(Beginning of Given records)

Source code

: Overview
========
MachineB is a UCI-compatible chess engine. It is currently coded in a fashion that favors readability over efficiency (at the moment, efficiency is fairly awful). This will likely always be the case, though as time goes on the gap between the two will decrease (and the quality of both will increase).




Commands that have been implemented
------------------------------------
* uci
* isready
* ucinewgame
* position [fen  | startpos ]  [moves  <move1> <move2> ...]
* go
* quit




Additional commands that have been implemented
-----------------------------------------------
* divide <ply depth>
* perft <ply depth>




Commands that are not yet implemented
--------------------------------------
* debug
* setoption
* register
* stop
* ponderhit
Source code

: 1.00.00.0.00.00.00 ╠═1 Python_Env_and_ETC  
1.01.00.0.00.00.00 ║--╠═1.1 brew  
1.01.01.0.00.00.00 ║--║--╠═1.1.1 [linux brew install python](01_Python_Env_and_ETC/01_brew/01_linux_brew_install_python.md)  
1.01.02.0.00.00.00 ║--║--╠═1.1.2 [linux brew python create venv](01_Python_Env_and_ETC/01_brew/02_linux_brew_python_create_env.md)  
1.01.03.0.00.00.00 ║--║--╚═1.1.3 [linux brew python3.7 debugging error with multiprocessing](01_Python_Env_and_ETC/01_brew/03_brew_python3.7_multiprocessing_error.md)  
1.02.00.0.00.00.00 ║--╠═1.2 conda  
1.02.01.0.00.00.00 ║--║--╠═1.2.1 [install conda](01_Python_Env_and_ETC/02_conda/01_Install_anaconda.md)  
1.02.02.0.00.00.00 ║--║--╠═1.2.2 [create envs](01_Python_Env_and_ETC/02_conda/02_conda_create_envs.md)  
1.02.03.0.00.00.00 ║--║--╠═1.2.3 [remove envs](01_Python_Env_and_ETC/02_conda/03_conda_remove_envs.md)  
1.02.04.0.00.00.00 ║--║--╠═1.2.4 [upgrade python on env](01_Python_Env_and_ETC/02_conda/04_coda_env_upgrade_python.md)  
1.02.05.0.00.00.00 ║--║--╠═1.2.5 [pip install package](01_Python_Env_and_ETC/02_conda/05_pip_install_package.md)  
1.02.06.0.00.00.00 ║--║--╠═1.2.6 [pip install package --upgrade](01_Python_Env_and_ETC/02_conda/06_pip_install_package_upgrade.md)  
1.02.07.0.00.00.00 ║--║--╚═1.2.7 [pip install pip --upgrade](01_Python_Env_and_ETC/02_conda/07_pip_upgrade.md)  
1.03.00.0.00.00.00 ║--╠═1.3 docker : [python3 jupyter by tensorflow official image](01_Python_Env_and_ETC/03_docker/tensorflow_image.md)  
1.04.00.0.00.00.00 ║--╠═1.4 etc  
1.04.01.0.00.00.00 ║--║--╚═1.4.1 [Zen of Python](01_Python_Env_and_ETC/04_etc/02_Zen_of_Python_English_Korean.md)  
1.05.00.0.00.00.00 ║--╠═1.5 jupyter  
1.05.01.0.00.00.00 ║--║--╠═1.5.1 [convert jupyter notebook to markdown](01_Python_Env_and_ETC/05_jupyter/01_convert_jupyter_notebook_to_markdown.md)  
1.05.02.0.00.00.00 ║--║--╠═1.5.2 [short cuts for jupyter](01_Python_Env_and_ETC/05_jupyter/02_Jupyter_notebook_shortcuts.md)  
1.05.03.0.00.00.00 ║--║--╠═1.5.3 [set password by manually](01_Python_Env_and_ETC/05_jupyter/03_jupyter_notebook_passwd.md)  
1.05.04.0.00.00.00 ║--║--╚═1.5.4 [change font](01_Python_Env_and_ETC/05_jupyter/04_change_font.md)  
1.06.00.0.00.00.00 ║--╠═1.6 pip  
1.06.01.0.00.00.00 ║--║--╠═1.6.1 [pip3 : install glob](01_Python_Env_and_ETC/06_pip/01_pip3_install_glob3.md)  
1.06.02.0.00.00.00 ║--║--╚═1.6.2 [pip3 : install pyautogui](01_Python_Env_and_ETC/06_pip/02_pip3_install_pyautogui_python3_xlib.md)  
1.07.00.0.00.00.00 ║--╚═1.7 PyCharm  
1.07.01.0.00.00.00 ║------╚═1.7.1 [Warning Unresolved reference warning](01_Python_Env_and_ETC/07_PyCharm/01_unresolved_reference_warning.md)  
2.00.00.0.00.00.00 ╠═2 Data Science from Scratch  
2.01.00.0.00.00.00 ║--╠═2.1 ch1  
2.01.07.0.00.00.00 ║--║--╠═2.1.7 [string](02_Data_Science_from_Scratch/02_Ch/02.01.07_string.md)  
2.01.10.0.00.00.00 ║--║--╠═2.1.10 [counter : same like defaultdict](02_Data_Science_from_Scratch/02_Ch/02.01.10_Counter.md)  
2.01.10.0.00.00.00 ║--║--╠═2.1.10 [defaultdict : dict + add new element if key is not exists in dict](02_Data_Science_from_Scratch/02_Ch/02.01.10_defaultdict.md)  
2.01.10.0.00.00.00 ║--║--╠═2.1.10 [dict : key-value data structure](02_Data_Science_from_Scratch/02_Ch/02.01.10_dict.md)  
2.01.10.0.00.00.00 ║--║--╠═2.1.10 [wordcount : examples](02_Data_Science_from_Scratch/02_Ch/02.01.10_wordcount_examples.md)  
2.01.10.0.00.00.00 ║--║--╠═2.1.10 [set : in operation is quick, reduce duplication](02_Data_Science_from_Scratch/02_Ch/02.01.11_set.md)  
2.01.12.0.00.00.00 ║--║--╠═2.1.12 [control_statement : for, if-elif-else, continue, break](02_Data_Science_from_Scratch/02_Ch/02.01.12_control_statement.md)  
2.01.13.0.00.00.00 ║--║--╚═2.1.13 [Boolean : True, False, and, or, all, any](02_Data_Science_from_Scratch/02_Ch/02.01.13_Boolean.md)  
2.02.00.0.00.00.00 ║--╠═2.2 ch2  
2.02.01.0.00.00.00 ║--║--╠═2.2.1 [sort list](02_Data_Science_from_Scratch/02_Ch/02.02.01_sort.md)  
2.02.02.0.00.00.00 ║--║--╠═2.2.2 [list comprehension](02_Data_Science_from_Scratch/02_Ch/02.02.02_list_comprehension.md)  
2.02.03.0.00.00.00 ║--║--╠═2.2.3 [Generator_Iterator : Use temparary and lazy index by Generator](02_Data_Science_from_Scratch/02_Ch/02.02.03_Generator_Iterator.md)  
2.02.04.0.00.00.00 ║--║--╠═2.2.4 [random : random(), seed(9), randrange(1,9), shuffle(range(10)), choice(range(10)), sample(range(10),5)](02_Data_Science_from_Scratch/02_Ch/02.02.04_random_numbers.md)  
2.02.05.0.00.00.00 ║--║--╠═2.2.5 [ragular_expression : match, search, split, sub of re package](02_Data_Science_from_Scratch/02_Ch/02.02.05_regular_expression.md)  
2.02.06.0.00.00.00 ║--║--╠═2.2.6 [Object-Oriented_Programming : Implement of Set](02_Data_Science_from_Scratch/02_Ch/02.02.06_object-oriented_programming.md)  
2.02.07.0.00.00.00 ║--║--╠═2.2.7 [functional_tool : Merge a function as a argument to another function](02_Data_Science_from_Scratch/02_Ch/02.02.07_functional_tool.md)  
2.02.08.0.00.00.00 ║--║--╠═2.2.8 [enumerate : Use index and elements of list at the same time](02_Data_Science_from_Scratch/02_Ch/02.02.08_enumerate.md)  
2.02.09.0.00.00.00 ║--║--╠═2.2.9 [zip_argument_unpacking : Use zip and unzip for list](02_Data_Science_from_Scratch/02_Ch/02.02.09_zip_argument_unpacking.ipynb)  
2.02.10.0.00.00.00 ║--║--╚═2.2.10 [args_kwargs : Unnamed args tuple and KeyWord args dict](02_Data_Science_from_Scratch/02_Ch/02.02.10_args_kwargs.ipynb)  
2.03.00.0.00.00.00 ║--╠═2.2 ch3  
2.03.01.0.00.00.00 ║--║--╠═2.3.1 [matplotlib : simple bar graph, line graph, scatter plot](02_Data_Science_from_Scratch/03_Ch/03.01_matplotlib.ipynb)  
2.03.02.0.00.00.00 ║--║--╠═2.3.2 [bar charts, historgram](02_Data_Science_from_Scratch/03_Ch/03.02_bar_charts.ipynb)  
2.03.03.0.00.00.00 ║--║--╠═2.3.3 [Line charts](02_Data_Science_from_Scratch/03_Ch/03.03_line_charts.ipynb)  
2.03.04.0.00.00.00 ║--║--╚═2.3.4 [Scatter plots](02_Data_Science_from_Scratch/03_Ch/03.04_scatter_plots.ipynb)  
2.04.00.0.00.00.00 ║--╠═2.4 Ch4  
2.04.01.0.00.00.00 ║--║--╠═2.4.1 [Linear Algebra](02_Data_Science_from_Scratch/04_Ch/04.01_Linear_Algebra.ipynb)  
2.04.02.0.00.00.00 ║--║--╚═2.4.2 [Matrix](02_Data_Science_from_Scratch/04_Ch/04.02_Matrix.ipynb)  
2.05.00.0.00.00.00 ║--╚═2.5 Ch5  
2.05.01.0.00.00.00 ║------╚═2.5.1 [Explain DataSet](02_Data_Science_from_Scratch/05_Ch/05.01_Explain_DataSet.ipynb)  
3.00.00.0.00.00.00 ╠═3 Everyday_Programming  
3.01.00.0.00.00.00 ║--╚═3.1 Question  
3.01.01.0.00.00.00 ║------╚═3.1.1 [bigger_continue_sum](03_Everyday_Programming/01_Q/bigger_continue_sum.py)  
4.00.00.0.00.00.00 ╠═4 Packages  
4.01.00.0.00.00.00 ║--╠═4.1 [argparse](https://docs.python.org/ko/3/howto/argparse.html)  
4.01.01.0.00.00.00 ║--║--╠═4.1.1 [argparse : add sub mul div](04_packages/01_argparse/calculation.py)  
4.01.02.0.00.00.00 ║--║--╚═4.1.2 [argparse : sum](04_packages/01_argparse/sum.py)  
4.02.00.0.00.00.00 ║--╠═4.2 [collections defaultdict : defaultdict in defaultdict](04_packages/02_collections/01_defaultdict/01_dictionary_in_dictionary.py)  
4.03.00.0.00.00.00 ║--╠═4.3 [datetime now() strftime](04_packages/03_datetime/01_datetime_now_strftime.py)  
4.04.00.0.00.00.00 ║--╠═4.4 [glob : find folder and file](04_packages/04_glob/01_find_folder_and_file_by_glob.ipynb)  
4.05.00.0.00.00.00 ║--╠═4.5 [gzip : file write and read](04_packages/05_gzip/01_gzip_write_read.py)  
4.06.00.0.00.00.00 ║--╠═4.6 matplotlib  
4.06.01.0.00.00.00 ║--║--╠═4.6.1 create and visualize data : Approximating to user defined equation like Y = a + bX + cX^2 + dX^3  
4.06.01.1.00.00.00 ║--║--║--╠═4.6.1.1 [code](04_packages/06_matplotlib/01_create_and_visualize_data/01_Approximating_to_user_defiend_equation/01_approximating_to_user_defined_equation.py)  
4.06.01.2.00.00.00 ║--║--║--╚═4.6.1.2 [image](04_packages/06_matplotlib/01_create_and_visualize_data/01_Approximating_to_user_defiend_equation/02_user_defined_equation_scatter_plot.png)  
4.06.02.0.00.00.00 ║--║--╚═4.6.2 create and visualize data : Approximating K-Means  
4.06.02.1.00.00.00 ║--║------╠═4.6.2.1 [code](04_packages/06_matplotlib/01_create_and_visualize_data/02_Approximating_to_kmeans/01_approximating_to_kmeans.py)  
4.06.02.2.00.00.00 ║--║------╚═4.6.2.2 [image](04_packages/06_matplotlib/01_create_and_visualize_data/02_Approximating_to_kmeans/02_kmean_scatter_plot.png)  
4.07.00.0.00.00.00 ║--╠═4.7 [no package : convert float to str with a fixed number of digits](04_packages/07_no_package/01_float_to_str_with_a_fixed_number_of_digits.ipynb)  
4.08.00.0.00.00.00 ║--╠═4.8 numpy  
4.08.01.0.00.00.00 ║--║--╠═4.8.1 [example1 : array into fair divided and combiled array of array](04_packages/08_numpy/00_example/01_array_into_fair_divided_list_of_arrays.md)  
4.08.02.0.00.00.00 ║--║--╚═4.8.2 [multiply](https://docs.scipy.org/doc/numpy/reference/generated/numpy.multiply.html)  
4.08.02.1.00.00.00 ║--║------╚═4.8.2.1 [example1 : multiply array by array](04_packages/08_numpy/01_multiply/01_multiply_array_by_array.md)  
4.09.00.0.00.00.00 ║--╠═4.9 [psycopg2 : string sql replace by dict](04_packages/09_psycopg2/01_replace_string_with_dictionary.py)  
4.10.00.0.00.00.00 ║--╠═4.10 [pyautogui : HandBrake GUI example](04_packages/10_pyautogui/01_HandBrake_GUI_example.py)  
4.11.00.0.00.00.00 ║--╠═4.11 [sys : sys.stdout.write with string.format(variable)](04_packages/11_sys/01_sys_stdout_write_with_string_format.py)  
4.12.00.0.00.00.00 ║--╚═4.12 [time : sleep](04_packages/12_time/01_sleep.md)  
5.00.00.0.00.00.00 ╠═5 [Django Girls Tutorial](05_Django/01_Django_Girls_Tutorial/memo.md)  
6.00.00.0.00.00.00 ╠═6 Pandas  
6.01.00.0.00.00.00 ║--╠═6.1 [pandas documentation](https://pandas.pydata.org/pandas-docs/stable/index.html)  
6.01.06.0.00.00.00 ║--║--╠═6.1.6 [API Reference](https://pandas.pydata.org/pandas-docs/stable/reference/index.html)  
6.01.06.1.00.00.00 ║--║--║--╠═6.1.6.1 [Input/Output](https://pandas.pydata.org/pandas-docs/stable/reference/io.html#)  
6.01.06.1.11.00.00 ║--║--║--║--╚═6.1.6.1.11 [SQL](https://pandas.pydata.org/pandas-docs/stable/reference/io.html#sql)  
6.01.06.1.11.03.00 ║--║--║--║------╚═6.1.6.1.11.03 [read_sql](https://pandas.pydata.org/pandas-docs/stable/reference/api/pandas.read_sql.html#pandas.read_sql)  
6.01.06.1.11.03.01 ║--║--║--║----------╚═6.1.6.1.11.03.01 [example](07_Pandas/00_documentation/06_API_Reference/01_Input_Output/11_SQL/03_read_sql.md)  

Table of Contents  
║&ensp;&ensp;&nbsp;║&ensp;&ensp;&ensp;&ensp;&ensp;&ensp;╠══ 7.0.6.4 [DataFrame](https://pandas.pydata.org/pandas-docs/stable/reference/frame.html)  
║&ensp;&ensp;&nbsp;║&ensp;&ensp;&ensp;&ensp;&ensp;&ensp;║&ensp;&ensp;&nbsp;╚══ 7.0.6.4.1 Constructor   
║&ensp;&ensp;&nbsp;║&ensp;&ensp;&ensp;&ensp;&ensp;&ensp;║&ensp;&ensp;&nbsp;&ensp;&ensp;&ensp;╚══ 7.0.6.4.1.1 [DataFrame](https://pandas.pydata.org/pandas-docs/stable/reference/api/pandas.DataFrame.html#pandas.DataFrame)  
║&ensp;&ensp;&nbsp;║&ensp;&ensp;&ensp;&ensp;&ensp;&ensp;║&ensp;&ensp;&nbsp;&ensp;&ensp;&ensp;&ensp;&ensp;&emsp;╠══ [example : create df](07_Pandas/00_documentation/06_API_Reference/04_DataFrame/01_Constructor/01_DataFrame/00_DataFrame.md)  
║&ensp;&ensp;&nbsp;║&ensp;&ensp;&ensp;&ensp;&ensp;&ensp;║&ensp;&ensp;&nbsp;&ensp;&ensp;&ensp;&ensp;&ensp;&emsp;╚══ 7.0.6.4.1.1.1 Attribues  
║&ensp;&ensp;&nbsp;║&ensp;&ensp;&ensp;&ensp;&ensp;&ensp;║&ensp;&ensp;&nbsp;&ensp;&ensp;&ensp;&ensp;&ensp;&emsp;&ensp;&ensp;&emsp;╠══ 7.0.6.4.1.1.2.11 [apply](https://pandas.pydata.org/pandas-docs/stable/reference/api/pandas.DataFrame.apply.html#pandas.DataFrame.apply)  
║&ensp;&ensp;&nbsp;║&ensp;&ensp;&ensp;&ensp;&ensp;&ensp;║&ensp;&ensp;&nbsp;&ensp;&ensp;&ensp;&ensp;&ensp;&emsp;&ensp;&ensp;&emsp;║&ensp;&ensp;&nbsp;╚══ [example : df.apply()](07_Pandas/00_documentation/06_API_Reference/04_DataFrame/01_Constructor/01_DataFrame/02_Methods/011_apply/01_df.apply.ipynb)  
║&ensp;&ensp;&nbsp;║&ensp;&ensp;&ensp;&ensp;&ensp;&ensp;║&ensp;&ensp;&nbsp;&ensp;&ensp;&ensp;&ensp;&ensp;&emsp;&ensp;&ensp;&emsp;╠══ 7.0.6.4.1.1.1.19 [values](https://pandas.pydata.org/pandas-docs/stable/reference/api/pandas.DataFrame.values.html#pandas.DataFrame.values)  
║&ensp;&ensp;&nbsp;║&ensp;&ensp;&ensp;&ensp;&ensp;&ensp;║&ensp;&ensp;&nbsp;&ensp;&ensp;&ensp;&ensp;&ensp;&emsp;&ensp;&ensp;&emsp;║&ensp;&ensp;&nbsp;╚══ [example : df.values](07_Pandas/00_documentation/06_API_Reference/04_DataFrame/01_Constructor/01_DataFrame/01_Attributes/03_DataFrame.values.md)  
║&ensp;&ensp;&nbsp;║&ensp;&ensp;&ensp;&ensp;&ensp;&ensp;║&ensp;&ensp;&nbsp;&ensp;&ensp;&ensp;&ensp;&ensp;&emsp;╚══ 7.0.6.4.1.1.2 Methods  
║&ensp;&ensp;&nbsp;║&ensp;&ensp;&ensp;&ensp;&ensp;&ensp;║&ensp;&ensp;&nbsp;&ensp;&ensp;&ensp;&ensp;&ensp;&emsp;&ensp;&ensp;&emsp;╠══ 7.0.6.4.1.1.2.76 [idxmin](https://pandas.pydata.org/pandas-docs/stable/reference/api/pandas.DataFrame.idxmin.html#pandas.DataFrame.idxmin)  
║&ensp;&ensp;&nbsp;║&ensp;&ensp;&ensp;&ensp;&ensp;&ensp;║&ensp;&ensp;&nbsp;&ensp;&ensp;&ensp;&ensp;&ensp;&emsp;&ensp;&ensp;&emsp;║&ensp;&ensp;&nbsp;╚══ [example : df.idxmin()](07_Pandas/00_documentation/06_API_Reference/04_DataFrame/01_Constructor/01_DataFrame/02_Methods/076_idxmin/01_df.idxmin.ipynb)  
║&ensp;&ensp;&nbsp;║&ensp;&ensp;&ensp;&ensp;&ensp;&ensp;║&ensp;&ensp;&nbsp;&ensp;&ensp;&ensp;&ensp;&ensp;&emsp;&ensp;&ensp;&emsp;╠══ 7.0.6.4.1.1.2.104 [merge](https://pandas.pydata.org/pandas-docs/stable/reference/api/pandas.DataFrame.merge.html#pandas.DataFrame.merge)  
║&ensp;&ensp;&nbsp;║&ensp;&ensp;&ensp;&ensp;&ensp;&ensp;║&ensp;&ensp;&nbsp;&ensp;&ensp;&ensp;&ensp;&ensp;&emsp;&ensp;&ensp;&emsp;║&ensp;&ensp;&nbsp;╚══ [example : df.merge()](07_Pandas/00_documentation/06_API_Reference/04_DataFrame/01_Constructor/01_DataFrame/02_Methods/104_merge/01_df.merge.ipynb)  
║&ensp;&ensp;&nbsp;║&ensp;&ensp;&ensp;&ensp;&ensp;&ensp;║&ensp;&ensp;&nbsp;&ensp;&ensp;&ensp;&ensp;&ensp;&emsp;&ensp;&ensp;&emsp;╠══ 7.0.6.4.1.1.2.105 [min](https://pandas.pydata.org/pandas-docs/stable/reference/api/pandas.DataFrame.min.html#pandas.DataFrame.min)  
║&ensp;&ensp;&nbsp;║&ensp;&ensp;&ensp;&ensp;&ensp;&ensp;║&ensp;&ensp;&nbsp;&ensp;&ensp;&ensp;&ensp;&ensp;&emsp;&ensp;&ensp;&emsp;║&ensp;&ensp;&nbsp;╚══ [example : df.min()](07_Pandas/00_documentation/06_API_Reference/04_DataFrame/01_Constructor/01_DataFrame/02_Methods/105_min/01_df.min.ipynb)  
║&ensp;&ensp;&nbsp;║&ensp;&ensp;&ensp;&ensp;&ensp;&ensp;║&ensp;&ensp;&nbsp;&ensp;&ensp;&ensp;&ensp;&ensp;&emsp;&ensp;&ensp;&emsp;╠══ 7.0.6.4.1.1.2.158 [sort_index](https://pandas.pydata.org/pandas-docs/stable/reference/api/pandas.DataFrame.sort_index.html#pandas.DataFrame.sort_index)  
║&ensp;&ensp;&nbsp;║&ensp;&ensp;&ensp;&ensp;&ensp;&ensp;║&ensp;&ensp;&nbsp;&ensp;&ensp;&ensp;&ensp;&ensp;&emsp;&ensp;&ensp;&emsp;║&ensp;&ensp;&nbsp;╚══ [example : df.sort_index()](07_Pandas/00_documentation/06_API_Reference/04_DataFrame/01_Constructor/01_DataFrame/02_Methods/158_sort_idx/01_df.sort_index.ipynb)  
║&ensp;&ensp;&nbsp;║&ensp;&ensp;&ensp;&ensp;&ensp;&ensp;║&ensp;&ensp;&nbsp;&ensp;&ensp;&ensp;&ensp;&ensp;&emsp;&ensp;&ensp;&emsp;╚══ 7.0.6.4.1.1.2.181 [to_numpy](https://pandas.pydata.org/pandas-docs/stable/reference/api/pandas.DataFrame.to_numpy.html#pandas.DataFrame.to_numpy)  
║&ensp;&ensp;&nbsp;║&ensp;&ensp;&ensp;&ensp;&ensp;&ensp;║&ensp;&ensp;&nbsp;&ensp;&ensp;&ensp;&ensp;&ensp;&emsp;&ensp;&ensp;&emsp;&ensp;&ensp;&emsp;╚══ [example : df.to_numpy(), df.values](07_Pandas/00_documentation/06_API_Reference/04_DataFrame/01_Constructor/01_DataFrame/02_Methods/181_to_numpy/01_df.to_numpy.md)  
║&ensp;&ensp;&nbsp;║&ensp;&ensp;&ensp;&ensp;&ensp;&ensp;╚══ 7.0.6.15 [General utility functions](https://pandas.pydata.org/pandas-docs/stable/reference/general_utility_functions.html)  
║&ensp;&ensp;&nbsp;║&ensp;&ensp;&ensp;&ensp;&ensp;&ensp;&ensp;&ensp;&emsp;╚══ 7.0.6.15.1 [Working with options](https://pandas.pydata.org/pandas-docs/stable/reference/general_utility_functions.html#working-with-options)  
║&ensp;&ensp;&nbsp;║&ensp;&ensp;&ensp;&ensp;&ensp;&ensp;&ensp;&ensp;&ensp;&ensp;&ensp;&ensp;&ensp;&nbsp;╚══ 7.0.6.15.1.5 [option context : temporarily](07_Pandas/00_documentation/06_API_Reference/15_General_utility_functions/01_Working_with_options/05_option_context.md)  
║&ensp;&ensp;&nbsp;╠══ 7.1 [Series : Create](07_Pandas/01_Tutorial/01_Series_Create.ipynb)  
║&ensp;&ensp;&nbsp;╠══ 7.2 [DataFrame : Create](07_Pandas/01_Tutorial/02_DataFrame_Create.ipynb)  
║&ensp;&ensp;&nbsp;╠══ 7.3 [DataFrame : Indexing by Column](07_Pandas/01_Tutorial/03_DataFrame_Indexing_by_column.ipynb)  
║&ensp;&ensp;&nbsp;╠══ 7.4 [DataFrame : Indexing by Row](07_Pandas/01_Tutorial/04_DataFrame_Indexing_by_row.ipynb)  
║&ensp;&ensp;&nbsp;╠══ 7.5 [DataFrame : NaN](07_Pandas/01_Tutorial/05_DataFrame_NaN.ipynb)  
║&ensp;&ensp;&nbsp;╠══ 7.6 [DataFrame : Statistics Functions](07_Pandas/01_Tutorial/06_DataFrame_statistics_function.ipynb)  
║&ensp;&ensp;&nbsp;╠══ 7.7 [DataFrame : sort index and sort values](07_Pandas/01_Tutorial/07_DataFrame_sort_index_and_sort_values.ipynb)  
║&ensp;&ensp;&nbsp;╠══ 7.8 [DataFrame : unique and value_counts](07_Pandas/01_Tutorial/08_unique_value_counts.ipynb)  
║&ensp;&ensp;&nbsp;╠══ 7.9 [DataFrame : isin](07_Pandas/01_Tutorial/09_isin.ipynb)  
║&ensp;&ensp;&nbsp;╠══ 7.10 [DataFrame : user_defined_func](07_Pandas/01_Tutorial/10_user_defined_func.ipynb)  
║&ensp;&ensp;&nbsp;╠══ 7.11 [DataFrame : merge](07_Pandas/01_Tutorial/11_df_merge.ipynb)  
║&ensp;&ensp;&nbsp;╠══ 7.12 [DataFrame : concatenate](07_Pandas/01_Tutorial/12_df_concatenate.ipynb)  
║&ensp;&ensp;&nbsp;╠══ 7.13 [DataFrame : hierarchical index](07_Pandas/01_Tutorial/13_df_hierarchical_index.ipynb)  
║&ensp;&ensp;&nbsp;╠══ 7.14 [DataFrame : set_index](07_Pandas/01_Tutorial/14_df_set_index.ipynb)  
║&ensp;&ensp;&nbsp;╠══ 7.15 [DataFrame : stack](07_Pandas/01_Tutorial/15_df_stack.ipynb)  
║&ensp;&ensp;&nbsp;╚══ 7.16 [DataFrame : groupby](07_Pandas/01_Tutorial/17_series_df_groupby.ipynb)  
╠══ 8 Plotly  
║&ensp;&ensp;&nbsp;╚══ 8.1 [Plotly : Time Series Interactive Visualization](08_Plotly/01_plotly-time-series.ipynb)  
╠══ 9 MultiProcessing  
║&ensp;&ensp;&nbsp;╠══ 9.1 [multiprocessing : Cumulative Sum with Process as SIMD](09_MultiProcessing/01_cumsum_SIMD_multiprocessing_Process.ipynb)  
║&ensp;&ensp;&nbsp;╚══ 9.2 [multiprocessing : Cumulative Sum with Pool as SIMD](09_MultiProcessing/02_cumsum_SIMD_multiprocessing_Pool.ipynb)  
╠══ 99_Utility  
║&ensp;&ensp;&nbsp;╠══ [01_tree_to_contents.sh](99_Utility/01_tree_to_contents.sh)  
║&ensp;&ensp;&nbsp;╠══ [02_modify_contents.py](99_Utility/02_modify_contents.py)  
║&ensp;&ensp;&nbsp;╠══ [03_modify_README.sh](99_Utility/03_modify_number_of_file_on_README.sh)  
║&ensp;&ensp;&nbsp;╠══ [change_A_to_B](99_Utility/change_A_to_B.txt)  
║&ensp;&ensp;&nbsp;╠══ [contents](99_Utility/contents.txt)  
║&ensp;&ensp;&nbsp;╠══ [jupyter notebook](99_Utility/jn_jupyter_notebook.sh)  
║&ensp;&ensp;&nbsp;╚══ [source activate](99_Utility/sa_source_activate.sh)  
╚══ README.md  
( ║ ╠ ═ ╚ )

(End of Given records)

▶ What is required
Each line containing the word "that" needs to be copied from the data above.

▶ Expected output
MachineB is a UCI-compatible chess engine. It is currently coded in a fashion that favors readability over efficiency (at the moment, efficiency is fairly awful). This will likely always be the case, though as time goes on the gap between the two will decrease (and the quality of both will increase).
Commands that have been implemented
Additional commands that have been implemented
Commands that are not yet implemented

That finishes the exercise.